Supreme Court Blocks Vaccine-or-Test Rule, Allows Health Care Worker Mandate to Go Forward

United States Supreme Court Building
The U.S. Supreme Court on Jan. 13 blocked OSHA's vaccine-or-test rule, which was briefly in effect earlier this week. / Law Week file.

The U.S. Supreme Court on Thursday decided to stay a controversial vaccine-or-test rule for large private employers while allowing a vaccine mandate for health care workers to move forward.

In a 6-3 decision, the court agreed to a stay of the Occupational Safety and Health Administration’s emergency temporary standard because opponents of the rule “are likely to prevail” in their challenge to the ETS.


The ETS requires private employers with more than 100 employees to ensure their employees are fully vaccinated or require workers to produce a negative test on a weekly basis. Shortly after the rule was announced in early November, businesses, trade groups and about two dozen states sued to stop the mandate, arguing OSHA exceeded its authority when it issued the ETS.

For more than two months, the status of the ETS has been at the center of a game of ping pong between different appellate courts. In early November, the 5th Circuit Court of Appeals stayed the rule. Later that month, the Ohio-based 6th Circuit Court of Appeals was chosen — fittingly, in a ping-long lottery — to hear the consolidated litigation over the ETS. The conservative-leaning court surprised many on Dec. 17 when it decided to lift the stay.

The mandate’s challengers responded by asking the Supreme Court to stay the rule while the 6th Circuit reviews the merits of the ETS lawsuits. On Jan. 7, the Supreme Court heard arguments on whether to block the rule, but the court failed to issue an opinion before Jan. 10, the compliance deadline for most of the mandate’s provisions, and the ETS briefly went into effect.

In a per curiam opinion, the Supreme Court majority wrote that OSHA is limited to regulating work-related danger, and contracting COVID-19 doesn’t qualify as a work-related danger. “Although COVID-19 is a risk that occurs in many workplaces, it is not an occupational hazard in most,” the majority — Justices John Roberts, Clarence Thomas, Samuel Alito, Neil Gorsuch, Brett Kavanaugh and Amy Coney Barrett — wrote.

“Permitting OSHA to regulate the hazards of daily life — simply because most Americans have jobs and face those same risks while on the clock — would significantly expand OSHA’s regulatory authority without clear congressional authorization,” the opinion states.

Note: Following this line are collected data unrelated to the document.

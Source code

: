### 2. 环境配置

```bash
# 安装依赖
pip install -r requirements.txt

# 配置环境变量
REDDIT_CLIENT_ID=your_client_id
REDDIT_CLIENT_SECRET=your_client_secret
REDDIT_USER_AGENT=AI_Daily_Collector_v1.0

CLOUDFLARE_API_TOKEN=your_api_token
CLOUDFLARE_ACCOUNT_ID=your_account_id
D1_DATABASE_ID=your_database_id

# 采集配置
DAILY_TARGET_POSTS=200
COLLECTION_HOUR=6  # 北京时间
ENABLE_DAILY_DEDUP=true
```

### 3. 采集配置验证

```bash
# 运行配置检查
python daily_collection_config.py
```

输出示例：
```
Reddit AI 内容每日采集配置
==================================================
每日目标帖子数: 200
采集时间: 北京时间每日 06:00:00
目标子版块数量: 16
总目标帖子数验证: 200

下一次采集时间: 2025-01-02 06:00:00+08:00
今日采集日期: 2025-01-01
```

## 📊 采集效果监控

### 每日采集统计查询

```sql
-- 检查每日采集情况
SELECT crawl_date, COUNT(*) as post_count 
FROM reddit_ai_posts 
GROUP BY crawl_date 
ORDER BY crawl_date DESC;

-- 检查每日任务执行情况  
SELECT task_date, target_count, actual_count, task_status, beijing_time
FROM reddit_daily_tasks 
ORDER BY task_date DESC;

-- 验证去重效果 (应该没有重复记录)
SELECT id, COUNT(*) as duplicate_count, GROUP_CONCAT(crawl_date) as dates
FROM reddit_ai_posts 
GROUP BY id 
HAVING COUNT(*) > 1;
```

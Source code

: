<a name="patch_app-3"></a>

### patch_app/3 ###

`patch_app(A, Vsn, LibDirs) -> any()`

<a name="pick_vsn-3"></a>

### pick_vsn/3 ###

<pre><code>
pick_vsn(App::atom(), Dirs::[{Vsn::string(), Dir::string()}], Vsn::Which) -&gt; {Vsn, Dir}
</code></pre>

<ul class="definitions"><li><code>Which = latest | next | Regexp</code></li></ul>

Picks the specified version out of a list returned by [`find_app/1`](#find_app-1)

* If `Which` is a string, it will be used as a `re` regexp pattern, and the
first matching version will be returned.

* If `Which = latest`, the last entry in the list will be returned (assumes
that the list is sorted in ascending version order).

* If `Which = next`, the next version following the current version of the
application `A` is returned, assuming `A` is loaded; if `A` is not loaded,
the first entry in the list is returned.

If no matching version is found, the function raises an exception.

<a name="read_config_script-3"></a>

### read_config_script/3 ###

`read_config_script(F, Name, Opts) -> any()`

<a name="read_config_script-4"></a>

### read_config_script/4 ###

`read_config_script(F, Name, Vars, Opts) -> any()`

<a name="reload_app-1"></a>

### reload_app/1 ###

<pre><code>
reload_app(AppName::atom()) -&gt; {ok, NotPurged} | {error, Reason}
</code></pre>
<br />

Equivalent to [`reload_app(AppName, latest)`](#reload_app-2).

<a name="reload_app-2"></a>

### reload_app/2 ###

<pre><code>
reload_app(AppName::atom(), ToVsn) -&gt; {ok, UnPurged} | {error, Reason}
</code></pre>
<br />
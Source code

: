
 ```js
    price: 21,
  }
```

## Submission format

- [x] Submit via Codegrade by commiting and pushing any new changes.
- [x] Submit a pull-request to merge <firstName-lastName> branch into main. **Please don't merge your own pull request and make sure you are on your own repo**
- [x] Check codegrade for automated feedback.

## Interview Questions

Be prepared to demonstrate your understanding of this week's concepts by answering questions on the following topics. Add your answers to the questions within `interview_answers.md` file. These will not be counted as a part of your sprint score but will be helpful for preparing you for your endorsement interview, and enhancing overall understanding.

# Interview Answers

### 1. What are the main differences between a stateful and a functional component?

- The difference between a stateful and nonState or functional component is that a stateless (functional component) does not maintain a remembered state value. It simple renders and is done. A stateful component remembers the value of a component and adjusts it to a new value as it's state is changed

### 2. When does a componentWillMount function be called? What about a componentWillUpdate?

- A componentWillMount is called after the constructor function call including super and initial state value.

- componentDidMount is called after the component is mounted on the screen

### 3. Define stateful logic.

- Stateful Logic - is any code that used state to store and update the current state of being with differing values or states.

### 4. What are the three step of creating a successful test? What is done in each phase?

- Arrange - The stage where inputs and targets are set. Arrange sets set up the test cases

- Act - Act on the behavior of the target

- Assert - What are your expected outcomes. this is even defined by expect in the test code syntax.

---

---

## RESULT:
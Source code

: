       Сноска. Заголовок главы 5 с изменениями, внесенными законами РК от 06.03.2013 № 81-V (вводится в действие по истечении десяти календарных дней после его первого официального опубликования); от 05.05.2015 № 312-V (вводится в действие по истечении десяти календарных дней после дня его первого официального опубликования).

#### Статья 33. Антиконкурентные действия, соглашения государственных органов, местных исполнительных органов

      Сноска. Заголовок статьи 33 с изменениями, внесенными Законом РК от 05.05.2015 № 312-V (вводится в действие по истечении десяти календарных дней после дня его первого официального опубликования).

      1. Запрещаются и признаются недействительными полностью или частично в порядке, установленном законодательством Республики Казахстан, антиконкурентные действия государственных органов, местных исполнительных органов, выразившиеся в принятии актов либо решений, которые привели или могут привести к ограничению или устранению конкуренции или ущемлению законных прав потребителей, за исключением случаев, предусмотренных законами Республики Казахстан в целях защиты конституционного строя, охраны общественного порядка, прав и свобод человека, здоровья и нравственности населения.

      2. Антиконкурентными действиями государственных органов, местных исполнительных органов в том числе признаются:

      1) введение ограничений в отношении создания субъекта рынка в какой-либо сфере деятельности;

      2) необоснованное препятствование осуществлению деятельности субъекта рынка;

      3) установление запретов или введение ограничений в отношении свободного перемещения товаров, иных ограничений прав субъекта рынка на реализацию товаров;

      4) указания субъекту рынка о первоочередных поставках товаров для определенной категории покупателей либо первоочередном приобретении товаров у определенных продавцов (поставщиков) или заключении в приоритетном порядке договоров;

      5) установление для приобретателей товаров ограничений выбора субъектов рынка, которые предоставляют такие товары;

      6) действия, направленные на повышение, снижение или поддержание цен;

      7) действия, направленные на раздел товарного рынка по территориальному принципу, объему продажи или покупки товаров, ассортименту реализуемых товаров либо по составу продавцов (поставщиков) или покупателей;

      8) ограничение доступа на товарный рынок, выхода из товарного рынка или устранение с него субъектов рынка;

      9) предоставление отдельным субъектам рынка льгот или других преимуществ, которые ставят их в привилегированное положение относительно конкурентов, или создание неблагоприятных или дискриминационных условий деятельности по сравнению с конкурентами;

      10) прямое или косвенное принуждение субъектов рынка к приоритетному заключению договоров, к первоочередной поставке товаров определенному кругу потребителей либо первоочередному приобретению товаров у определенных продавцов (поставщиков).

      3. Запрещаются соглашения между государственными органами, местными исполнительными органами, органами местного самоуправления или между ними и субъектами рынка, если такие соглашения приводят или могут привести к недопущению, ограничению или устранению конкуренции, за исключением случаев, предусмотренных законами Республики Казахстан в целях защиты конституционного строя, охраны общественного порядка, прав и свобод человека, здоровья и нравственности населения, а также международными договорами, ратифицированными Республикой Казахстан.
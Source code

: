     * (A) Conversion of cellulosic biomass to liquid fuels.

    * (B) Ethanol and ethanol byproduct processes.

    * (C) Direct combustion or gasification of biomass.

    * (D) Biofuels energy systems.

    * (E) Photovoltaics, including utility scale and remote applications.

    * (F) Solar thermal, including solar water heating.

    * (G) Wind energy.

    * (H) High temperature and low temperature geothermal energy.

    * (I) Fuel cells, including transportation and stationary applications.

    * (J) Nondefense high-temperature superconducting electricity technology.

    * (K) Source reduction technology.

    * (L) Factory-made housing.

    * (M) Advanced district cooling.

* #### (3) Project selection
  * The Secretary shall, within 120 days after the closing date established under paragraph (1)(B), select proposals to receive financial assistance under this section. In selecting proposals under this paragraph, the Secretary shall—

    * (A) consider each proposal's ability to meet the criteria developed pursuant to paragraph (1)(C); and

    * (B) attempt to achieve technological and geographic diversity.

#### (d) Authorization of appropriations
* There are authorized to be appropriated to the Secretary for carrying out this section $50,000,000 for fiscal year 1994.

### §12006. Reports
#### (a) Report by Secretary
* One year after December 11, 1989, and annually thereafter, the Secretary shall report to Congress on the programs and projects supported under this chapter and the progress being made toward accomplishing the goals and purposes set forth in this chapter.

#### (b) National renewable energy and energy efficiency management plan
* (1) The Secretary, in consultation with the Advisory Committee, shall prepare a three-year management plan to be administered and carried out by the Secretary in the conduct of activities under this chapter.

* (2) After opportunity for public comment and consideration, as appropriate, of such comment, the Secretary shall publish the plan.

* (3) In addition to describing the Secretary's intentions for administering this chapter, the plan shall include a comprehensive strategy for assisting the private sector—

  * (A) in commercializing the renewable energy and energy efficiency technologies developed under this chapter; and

However, the court did not block a separate mandate requiring employees at federally funded health care facilities to be vaccinated against COVID-19. The Centers for Medicare and Medicaid Services mandate, also announced in November, covers 17 million health care workers at 76,000 facilities. The CMS rule was temporarily blocked by two federal district courts in late November.

In a 5-4 decision, the Supreme Court found that U.S. Secretary of Health and Human Services Xavier Becerra did not exceed his authority when he imposed the rule, which requires staff at facilities that receive Medicare and Medicaid funds to be fully vaccinated.

After all, ensuring that providers take steps to avoid transmitting a dangerous virus to their patients is consistent with the fundamental principle of the medical profession: first, do no harm,” wrote the majority, which consisted of Justices Kavanaugh, Roberts, Sonia Sotomayor, Elena Kagan and Stephen Bryer.

The majority also noted that the secretary “routinely imposes conditions of participation that relate to the qualifications and duties of healthcare workers themselves,” and he has the authority to require hospital employees to wear gloves, sterilize instruments and implement other infection control measures.

“Of course the vaccine mandate goes further than what the Secretary has done in the past to implement infection control. But he has never had to address an infection problem of this scale and scope before,” the majority opinion states. “In any event, there can be no doubt that addressing infection problems in Medicare and Medicaid facilities is what he does.”